There go President Barack Obama's skimpy-to-nonexistent socialist credentials.
General Motors will take a major step toward reprivatizing itself with a planned new initial public offering that will reduce the U.S. government stake in the company from 61 percent to less than 50 percent, opening the way for the Obama administration to get out altogether.
GM emerged from bankruptcy just over a year ago, having shed debt, health costs, large chunks of a debilitating union contract and several divisions like Saturn and Saab.
And this year the tottering industrial giant returned to profitability. GM isn't out of the financial woods yet, but the numbers are promising.

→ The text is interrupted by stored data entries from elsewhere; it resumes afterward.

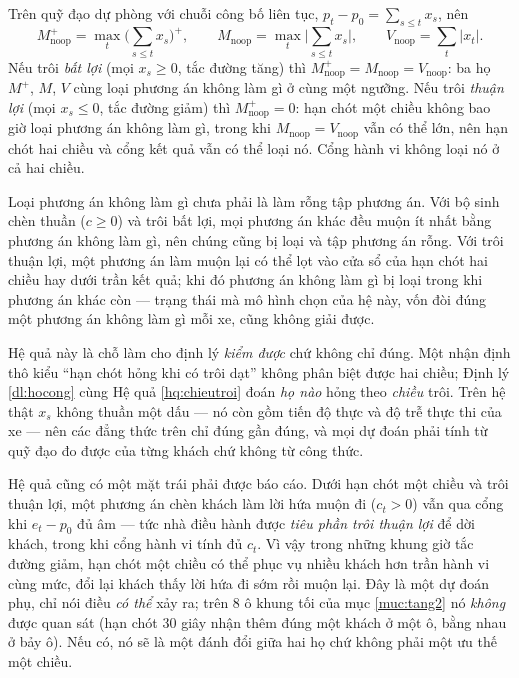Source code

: \begin{hequa}
\label{hq:chieutroi}
Trên quỹ đạo dự phòng với chuỗi công bố liên tục, $p_t - p_0 = \sum_{s \le t} x_s$, nên
\[
M^{+}_{\text{noop}} = \max_t \Big(\sum_{s \le t} x_s\Big)^{+}, \qquad
M_{\text{noop}} = \max_t \Big|\sum_{s \le t} x_s\Big|, \qquad
V_{\text{noop}} = \sum_t |x_t| .
\]
Nếu trôi \emph{bất lợi} (mọi $x_s \ge 0$, tắc đường tăng) thì
$M^{+}_{\text{noop}} = M_{\text{noop}} = V_{\text{noop}}$: ba họ $M^{+}$, $M$, $V$ cùng loại phương
án không làm gì ở cùng một ngưỡng. Nếu trôi \emph{thuận lợi} (mọi $x_s \le 0$, tắc đường giảm) thì
$M^{+}_{\text{noop}} = 0$: hạn chót một chiều không bao giờ loại phương án không làm gì, trong khi
$M_{\text{noop}} = V_{\text{noop}}$ vẫn có thể lớn, nên hạn chót hai chiều và cổng kết quả vẫn có
thể loại nó. Cổng hành vi không loại nó ở cả hai chiều.
\end{hequa}

Loại phương án không làm gì chưa phải là làm rỗng tập phương án. Với bộ sinh chèn thuần ($c \ge 0$)
và trôi bất lợi, mọi phương án khác đều muộn ít nhất bằng phương án không làm gì, nên chúng cũng bị
loại và tập phương án rỗng. Với trôi thuận lợi, một phương án làm muộn lại có thể lọt vào cửa sổ
của hạn chót hai chiều hay dưới trần kết quả; khi đó phương án không làm gì bị loại trong khi phương
án khác còn --- trạng thái mà mô hình chọn của hệ này, vốn đòi đúng một phương án không làm gì mỗi
xe, cũng không giải được.

Hệ quả này là chỗ làm cho định lý \emph{kiểm được} chứ không chỉ đúng. Một nhận định thô kiểu
``hạn chót hỏng khi có trôi dạt'' không phân biệt được hai chiều; Định lý \ref{dl:hocong} cùng Hệ
quả \ref{hq:chieutroi} đoán \emph{họ nào} hỏng theo \emph{chiều} trôi. Trên hệ thật $x_s$ không
thuần một dấu --- nó còn gồm tiến độ thực và độ trễ thực thi của xe --- nên các đẳng thức trên chỉ
đúng gần đúng, và mọi dự đoán phải tính từ quỹ đạo đo được của từng khách chứ không từ công thức.

Hệ quả cũng có một mặt trái phải được báo cáo. Dưới hạn chót một chiều và trôi thuận lợi, một
phương án chèn khách làm lời hứa muộn đi ($c_t > 0$) vẫn qua cổng khi $e_t - p_0$ đủ âm --- tức nhà
điều hành được \emph{tiêu phần trôi thuận lợi} để dời khách, trong khi cổng hành vi tính đủ $c_t$.
Vì vậy trong những khung giờ tắc đường giảm, hạn chót một chiều có thể phục vụ nhiều khách hơn trần
hành vi cùng mức, đổi lại khách thấy lời hứa đi sớm rồi muộn lại. Đây là một dự đoán phụ, chỉ nói
điều \emph{có thể} xảy ra; trên 8 ô khung tối của mục \ref{muc:tang2} nó \emph{không} được quan sát
(hạn chót 30 giây nhận thêm đúng một khách ở một ô, bằng nhau ở bảy ô). Nếu có, nó sẽ là một đánh đổi
giữa hai họ chứ không phải một ưu thế một chiều.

The company earned $865 million in the first quarter of this year and $1.3 billion in the second quarter, its best showing in six years. In the April-June quarter of 2009, the company lost $1.3 billion. It is now operating at 93 percent of capacity in North America compared to 39 percent in the second quarter of last year.
And GM has repaid $7 billion of the $50.7 billion the government poured into it.
GM also named a new chief officer in advance of the IPO.
CEO Edward Whitacre, 68, brought in by Obama's "car czar" to run the company, will step down as GM president on Sept. 1 and as board chairman at the end of the year. He will be replaced in both jobs by Daniel Akerson, 61, also an Obama appointee to the board.
Neither executive has an automotive background, which in retrospect is perhaps a good thing in that inordinately hidebound industry. Both come out of the telecommunications industry — Whitacre was CEO of AT&T and Akerson led Nextel — and Akerson is currently the managing director of the Carlyle Group, a private equity firm.
The timing of GM's IPO is out of Obama's hands. But it's no secret that if the offering — potentially the largest in U.S. history — is a success, it would provide pre-election evidence as vindication for the Obama administration's takeover of the iconic American car company.
Obama was vilified as a big-government socialist for his bailout of GM and Chrysler. But if he had let those companies collapse, taking down thousands and thousands of jobs and the communities they supported and very likely the rest of the U.S. economy with them, he would have been vilified as far worse.